Türkiye edebiyatçılarının bu içinden geçtiğimiz dönemde ülkede ya da ülke dışında entelektüel olarak sorumluluklarını yerine getirdiğini düşünüyor musun? Ya da şöyle diyelim: Böyle bir sorumluluk var mıdır?
Ben edebiyatçının ülkesini kurtarmak gibi bir ödevi olduğunu düşünmüyorum. Bizim ülkemiz zaten yazarı, düşünürü hor kullanan, hapislerde çürüten, aklını, birikimini, yeteneğini kullanmasına engel olmak için elinden geleni yapan yöneticilerle dolu her dönem. Bir de bunun yanında “ülkeyi de sen kurtar” demeyiverelim. Edebiyatçının tek sorumluluğu edebiyatadır, okur da onun yazdıklarını okuyarak ve sadece oradan hareketle yazar hakkında bir kanıya varır.
20. yüzyılda da belli ülkelerden sürgüne giden yazarlar oldu. Ve bu yazarlar vatanlarının edebiyatında geniş yer tutacak bir sürgün edebiyatı oluşturdular. Ülke dışında şu anda böyle bir hareketlilik var mı Türkçe edebiyat için?
Aslında bunu görebilmemiz için biraz daha beklemek gerekir. Çünkü bu gönüllü ya da mecburi göçmen hali henüz yeni ve bu yeni durumun edebiyata nasıl yansıyacağını üretimden göreceğiz. Ama ben artık edebiyatın vatansal sınırlardan çok ortak dertlerle sınırlarını belirlediğini düşünüyorum. Okur gibi edebiyatçı da gelişen teknoloji ile dünyanın derdine anbean ortak, Fransa’daki yazar İstanbul’da olan biten hakkında yazarken Türkiye’den bir yazar da Trump dünyasında yaşayan ABD’de neler oluyor’u yazabilir. O nedenle artık eskisi gibi bir sürgün edebiyatı, sadece Türkiye değil dünyanın bir başka ülkesi için de olmaz bence.

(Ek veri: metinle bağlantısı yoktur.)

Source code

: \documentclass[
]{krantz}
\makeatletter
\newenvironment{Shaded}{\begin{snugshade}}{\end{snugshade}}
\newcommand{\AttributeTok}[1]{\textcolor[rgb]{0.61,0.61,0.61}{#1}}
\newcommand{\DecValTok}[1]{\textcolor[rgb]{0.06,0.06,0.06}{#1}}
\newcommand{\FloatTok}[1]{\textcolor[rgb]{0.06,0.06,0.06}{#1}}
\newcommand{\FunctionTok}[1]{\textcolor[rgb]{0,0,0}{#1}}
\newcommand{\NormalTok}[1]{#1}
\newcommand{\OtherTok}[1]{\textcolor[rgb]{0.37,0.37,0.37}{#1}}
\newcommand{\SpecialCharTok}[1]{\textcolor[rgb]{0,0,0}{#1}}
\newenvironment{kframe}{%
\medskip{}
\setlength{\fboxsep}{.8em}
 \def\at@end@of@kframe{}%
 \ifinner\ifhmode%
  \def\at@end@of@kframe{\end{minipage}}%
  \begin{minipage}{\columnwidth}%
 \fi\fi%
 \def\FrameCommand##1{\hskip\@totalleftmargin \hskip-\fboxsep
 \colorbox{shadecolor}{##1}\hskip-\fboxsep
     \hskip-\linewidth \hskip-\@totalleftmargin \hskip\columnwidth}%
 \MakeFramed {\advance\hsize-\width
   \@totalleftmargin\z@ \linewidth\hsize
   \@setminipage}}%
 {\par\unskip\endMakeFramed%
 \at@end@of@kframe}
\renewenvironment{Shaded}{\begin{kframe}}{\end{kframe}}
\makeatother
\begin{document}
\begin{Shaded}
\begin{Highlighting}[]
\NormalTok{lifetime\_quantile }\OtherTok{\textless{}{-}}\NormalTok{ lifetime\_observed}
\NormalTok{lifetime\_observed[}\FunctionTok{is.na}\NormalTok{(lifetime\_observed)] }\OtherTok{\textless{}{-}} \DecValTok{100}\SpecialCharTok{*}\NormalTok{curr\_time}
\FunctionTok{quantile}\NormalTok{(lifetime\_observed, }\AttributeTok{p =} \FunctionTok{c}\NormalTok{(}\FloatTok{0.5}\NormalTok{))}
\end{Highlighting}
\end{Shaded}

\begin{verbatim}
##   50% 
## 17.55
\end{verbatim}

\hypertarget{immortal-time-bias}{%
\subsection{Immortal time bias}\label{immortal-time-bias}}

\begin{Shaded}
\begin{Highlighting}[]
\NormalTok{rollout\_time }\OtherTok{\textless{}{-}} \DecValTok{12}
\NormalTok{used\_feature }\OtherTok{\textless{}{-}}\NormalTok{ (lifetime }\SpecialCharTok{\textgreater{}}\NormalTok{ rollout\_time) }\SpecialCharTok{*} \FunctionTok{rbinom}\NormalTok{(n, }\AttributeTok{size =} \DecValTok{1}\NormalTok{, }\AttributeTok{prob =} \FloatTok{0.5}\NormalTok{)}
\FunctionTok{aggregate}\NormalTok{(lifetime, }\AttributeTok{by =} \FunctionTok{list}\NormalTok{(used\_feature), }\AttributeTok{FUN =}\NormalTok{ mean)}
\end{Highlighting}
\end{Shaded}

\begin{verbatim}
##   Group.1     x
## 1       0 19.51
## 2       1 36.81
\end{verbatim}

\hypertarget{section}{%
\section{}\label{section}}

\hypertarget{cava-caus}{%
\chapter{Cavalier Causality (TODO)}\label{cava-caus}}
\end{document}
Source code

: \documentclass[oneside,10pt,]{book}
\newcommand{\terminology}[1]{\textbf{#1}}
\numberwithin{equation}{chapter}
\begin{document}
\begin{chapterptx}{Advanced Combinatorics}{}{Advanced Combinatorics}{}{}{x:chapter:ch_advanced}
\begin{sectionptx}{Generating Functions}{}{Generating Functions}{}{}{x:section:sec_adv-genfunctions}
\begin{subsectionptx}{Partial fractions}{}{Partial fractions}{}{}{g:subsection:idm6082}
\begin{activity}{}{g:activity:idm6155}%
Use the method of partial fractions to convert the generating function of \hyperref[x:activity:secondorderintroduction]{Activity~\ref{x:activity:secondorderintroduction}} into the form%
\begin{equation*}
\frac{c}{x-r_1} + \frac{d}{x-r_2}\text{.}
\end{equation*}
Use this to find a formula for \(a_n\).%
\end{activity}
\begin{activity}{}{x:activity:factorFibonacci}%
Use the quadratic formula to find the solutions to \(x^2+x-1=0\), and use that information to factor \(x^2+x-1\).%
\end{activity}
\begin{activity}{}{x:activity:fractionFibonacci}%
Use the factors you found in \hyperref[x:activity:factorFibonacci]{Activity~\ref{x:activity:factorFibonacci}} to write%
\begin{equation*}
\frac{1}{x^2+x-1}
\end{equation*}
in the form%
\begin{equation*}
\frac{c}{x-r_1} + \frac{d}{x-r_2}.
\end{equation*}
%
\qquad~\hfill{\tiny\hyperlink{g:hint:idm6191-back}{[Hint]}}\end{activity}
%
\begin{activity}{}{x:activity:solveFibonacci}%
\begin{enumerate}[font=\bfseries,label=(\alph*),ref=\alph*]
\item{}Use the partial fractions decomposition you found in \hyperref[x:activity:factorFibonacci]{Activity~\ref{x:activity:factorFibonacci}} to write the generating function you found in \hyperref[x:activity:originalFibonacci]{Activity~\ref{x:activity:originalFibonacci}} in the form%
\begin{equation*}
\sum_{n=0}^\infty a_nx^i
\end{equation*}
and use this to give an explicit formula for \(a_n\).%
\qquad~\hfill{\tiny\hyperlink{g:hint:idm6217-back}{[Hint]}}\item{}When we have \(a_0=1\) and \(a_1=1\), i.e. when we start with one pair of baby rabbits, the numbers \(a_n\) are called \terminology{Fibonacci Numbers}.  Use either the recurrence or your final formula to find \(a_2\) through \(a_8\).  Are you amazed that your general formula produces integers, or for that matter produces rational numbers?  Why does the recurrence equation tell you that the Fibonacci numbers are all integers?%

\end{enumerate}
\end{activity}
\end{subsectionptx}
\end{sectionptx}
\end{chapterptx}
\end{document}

Batılı okur Türkçe edebiyatı bir mağduriyet anlatısı olarak mı tahayyül ediyor? Böyle bir beklenti var mı Türkiyeli yazardan ve yazarlar buna cevap veriyor mu?
Okurun böyle bir beklentisi yok, eski tarz düşünce kalıpları içinde olan tek tük bazı yayıncıların vardır belki ama artık gelişen ve değişen yayıncılık dünyasında bu anlayış azınlıkta. Elbette Türkiye, sorunları, kültürel katmanları edebiyatçının anlatısına sızar. Bir arkeolojik kazı yapıyoruz yazarken içimizde ve derinde bir yerde o vatan, o ses, o dil hep duruyor ve karşımıza çıkıyor. Ama neden mağdur hissedelim? Politikacılar geçici, iyi edebiyat kalıcıdır ve Türkiye bir edebiyatçıya eşsiz malzemesini cömertçe sunar. Mağdur değil şanslıyız ve edebiyatımızın çok renkliliği de bunun kanıtı.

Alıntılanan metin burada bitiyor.